Pharma group GlaxoSmithKline spent all day fighting to stay off the bottom of the FTSE 100 after the UK's Medicines and Healthcare Products Regulatory Agency said that its diabetes treatment Avandia should be pulled from sale over concerns that it can lead to heart attacks in some patients. GSK finished bottom of the pile, despite insisting that extensive research programme showed that Avandia was safe when used appropriately. The shares fell 19.5p to 1,249p.
Bunzl saw its stock fall by 10.5p to 747.5p. Most analysts put the falls down to a correction after Bunzl's stock put on more than 10 per cent last week on the back of analysts' upgrades.
Autonomy Corp was another laggard as speculation about a suitor ebbed away. Despite climbing by 13 per cent last week, the stock slipped by 27p to 1,748p yesterday.
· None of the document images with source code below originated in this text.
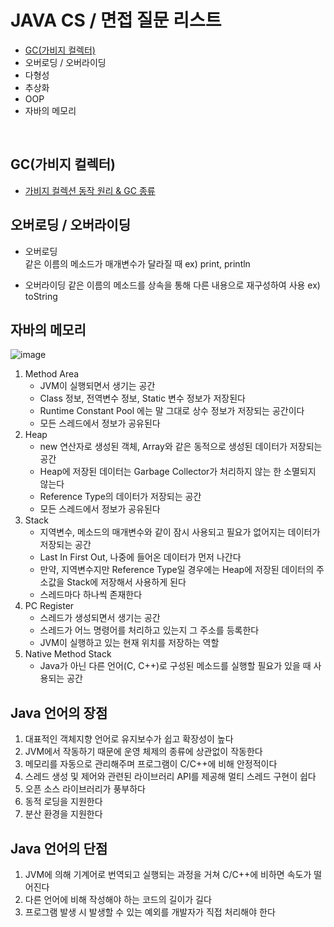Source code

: # JAVA CS / 면접 질문 리스트

- [GC(가비지 컬렉터)](#gc가비지-컬렉터)
- 오버로딩 / 오버라이딩
- 다형성
- 추상화
- OOP
- 자바의 메모리

</br>

## GC(가비지 컬렉터)

* [가비지 컬렉션 동작 원리 & GC 종류](https://inpa.tistory.com/entry/JAVA-%E2%98%95-%EA%B0%80%EB%B9%84%EC%A7%80-%EC%BB%AC%EB%A0%89%EC%85%98GC-%EB%8F%99%EC%9E%91-%EC%9B%90%EB%A6%AC-%EC%95%8C%EA%B3%A0%EB%A6%AC%EC%A6%98-%F0%9F%92%AF-%EC%B4%9D%EC%A0%95%EB%A6%AC)

## 오버로딩 / 오버라이딩

* 오버로딩 <br>
같은 이름의 메소드가 매개변수가 달라질 때
ex) print, println



* 오버라이딩
같은 이름의 메소드를 상속을 통해 다른 내용으로 재구성하여 사용
ex) toString

## 자바의 메모리

![image](https://github.com/HAANJM/Interview_Infomation/assets/108118635/f013fb1b-6ca9-4ce8-b627-300bb9bc35aa)

1) Method Area
   - JVM이 실행되면서 생기는 공간
   - Class 정보, 전역변수 정보, Static 변수 정보가 저장된다
   - Runtime Constant Pool 에는 말 그대로 상수 정보가 저장되는 공간이다
   - 모든 스레드에서 정보가 공유된다
2) Heap
   - new 연산자로 생성된 객체, Array와 같은 동적으로 생성된 데이터가 저장되는 공간
   - Heap에 저장된 데이터는 Garbage Collector가 처리하지 않는 한 소멸되지 않는다
   - Reference Type의 데이터가 저장되는 공간
   - 모든 스레드에서 정보가 공유된다
3) Stack
   - 지역변수, 메소드의 매개변수와 같이 잠시 사용되고 필요가 없어지는 데이터가 저장되는 공간
   - Last In First Out, 나중에 들어온 데이터가 먼저 나간다
   - 만약, 지역변수지만 Reference Type일 경우에는 Heap에 저장된 데이터의 주소값을 Stack에 저장해서 사용하게 된다
   - 스레드마다 하나씩 존재한다
4) PC Register
   - 스레드가 생성되면서 생기는 공간
   - 스레드가 어느 명령어를 처리하고 있는지 그 주소를 등록한다
   - JVM이 실행하고 있는 현재 위치를 저장하는 역할
5) Native Method Stack
   - Java가 아닌 다른 언어(C, C++)로 구성된 메소드를 실행할 필요가 있을 때 사용되는 공간

## Java 언어의 장점

1) 대표적인 객체지향 언어로 유지보수가 쉽고 확장성이 높다
2) JVM에서 작동하기 때문에 운영 체제의 종류에 상관없이 작동한다
3) 메모리를 자동으로 관리해주며 프로그램이 C/C++에 비해 안정적이다
4) 스레드 생성 및 제어와 관련된 라이브러리 API를 제공해 멀티 스레드 구현이 쉽다
5) 오픈 소스 라이브러리가 풍부하다
6) 동적 로딩을 지원한다
7) 분산 환경을 지원한다

## Java 언어의 단점

1) JVM에 의해 기계어로 번역되고 실행되는 과정을 거쳐 C/C++에 비하면 속도가 떨어진다
2) 다른 언어에 비해 작성해야 하는 코드의 길이가 길다
3) 프로그램 발생 시 발생할 수 있는 예외를 개발자가 직접 처리해야 한다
the FTSE 250 was almost a carbon copy of the leading index yesterday, putting on 36.3 to close at 10,240.41, all on thin volumes. The big winner was the private label household cleaning products group McBride, which saw its stock jump by 11.5p to 170.2p. The increase must have been all the sweeter after Goldman Sachs cut its recommendation on the shares from "buy" to "neutral". The rise comes after a 17 per cent hike last week, despite the group saying it is seeing higher input costs and a tough outlook for the coming months.
On the other end of the scale, Premier Foods' shares stumbled after gains on almost 30 per cent last week. Despite announcing smaller profits a month ago, the group has enjoyed a bumper few weeks, helped by higher food prices. But investors clearly lost some of their nerve yesterday and took profits, as the stock fell 1.06p to 19.79p and finished bottom of the FTSE 250.